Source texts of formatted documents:
*** Block opens ***

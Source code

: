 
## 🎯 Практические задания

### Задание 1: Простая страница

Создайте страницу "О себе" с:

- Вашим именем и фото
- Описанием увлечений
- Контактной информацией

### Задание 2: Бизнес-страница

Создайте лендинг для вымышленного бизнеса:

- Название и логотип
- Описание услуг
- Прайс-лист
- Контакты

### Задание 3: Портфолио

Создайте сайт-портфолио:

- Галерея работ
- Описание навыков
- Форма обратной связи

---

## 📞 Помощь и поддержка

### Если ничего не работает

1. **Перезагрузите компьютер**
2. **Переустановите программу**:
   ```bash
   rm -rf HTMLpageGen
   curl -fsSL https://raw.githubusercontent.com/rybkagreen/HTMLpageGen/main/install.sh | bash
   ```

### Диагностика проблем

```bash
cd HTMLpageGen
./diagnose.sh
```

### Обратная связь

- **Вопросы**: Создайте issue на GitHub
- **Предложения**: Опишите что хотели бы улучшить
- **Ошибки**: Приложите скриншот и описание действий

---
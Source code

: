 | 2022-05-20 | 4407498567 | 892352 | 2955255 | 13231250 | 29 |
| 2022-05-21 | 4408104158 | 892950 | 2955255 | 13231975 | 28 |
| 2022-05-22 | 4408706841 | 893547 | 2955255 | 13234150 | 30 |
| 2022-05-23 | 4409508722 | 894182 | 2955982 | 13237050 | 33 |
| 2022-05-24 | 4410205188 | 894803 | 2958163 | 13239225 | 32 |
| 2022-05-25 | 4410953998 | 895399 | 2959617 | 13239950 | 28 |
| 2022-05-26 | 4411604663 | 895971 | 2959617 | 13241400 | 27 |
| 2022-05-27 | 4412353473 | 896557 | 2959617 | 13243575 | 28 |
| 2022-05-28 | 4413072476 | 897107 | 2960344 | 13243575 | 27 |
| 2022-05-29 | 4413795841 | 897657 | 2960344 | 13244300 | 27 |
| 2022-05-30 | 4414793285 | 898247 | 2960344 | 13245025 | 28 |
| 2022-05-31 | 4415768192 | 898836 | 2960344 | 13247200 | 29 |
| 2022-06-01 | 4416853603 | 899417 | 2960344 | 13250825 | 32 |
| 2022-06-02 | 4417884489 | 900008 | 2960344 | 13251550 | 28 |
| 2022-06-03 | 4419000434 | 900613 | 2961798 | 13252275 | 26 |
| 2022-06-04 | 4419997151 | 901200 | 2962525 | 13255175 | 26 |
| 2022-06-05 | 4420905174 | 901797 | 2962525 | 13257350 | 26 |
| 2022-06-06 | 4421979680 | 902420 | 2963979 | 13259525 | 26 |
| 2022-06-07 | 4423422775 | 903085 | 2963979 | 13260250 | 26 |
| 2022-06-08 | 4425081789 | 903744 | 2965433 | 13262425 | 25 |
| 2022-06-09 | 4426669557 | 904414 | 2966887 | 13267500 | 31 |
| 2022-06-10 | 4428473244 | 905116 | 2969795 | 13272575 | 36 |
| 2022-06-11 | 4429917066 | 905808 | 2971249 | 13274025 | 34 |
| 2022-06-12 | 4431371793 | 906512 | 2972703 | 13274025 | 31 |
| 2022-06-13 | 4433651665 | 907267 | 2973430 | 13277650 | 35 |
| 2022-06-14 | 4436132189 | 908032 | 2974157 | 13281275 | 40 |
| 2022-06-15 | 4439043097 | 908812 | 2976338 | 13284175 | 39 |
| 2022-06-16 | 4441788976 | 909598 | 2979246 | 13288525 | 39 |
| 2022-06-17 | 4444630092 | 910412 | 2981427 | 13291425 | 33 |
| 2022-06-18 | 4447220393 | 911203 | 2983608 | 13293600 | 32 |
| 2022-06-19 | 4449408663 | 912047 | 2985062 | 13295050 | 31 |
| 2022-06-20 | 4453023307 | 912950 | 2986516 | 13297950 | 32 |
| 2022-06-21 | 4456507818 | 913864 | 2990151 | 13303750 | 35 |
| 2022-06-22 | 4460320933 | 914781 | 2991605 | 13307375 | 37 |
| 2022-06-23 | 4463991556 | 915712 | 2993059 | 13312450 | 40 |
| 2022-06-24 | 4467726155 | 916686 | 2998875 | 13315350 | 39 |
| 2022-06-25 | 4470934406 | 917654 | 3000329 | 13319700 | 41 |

*** Block closes ***

#### Exercise details:
Above are the records; report how many of their lines hold the string "страница", with no other words.

#### Reply to the task:
2